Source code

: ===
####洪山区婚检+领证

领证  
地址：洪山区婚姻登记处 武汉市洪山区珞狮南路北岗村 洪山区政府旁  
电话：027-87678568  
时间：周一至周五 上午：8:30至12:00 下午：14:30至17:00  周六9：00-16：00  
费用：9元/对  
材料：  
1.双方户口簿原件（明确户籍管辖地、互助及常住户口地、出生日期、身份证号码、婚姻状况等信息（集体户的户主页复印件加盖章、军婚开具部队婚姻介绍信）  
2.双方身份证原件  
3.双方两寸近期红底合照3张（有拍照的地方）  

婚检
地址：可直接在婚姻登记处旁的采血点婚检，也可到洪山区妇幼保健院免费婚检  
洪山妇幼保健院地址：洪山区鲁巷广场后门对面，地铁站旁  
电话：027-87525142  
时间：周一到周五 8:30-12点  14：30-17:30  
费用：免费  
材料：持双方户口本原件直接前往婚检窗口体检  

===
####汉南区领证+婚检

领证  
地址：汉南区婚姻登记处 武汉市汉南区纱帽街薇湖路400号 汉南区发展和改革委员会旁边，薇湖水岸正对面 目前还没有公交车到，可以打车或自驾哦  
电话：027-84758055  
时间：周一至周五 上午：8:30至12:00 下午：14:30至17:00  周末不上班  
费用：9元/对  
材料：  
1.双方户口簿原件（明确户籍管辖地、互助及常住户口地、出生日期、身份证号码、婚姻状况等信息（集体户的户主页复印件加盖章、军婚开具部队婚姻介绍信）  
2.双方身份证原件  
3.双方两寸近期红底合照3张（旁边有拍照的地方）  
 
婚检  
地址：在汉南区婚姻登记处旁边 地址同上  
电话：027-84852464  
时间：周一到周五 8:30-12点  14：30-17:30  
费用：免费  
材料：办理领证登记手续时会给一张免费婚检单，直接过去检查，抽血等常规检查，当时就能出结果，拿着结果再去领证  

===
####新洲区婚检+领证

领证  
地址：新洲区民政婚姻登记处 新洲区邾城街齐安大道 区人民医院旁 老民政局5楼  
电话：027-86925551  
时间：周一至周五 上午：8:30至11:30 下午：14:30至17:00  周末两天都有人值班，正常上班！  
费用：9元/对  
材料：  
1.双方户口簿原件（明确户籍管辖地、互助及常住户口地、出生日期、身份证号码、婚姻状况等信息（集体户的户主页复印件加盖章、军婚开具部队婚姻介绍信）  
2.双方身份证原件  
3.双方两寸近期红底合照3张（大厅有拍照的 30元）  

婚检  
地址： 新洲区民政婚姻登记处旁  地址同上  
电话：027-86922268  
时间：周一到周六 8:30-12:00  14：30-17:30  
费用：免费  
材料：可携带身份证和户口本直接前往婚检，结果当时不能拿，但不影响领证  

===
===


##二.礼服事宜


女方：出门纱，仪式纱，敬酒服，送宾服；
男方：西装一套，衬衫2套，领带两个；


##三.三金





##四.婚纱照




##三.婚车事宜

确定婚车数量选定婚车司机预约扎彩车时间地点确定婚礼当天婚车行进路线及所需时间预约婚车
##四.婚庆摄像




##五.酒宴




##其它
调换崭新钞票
★ ★ ★ ★ ★
Your assignment -
What is wanted is the full set of entries above, reproduced exactly.

The completed task -
Source code

: ===
####洪山区婚检+领证

领证  
地址：洪山区婚姻登记处 武汉市洪山区珞狮南路北岗村 洪山区政府旁  
电话：027-87678568  
时间：周一至周五 上午：8:30至12:00 下午：14:30至17:00  周六9：00-16：00  
费用：9元/对  
材料：  
1.双方户口簿原件（明确户籍管辖地、互助及常住户口地、出生日期、身份证号码、婚姻状况等信息（集体户的户主页复印件加盖章、军婚开具部队婚姻介绍信）  
2.双方身份证原件  
3.双方两寸近期红底合照3张（有拍照的地方）  

婚检
地址：可直接在婚姻登记处旁的采血点婚检，也可到洪山区妇幼保健院免费婚检  
洪山妇幼保健院地址：洪山区鲁巷广场后门对面，地铁站旁  
电话：027-87525142  
时间：周一到周五 8:30-12点  14：30-17:30  
费用：免费  
材料：持双方户口本原件直接前往婚检窗口体检  

===
####汉南区领证+婚检

领证  
地址：汉南区婚姻登记处 武汉市汉南区纱帽街薇湖路400号 汉南区发展和改革委员会旁边，薇湖水岸正对面 目前还没有公交车到，可以打车或自驾哦  
电话：027-84758055  
时间：周一至周五 上午：8:30至12:00 下午：14:30至17:00  周末不上班  
费用：9元/对  
材料：  
1.双方户口簿原件（明确户籍管辖地、互助及常住户口地、出生日期、身份证号码、婚姻状况等信息（集体户的户主页复印件加盖章、军婚开具部队婚姻介绍信）  
2.双方身份证原件  
3.双方两寸近期红底合照3张（旁边有拍照的地方）  
 
婚检  
地址：在汉南区婚姻登记处旁边 地址同上  
电话：027-84852464  
时间：周一到周五 8:30-12点  14：30-17:30  
费用：免费  
材料：办理领证登记手续时会给一张免费婚检单，直接过去检查，抽血等常规检查，当时就能出结果，拿着结果再去领证  

===
####新洲区婚检+领证

领证  
地址：新洲区民政婚姻登记处 新洲区邾城街齐安大道 区人民医院旁 老民政局5楼  
电话：027-86925551  
时间：周一至周五 上午：8:30至11:30 下午：14:30至17:00  周末两天都有人值班，正常上班！  
费用：9元/对  
材料：  
1.双方户口簿原件（明确户籍管辖地、互助及常住户口地、出生日期、身份证号码、婚姻状况等信息（集体户的户主页复印件加盖章、军婚开具部队婚姻介绍信）  
2.双方身份证原件  
3.双方两寸近期红底合照3张（大厅有拍照的 30元）  

婚检  
地址： 新洲区民政婚姻登记处旁  地址同上  
电话：027-86922268  
时间：周一到周六 8:30-12:00  14：30-17:30  
费用：免费  
材料：可携带身份证和户口本直接前往婚检，结果当时不能拿，但不影响领证  

===
===


##二.礼服事宜


女方：出门纱，仪式纱，敬酒服，送宾服；
男方：西装一套，衬衫2套，领带两个；


##三.三金





##四.婚纱照




##三.婚车事宜

确定婚车数量选定婚车司机预约扎彩车时间地点确定婚礼当天婚车行进路线及所需时间预约婚车
##四.婚庆摄像




##五.酒宴




##其它
调换崭新钞票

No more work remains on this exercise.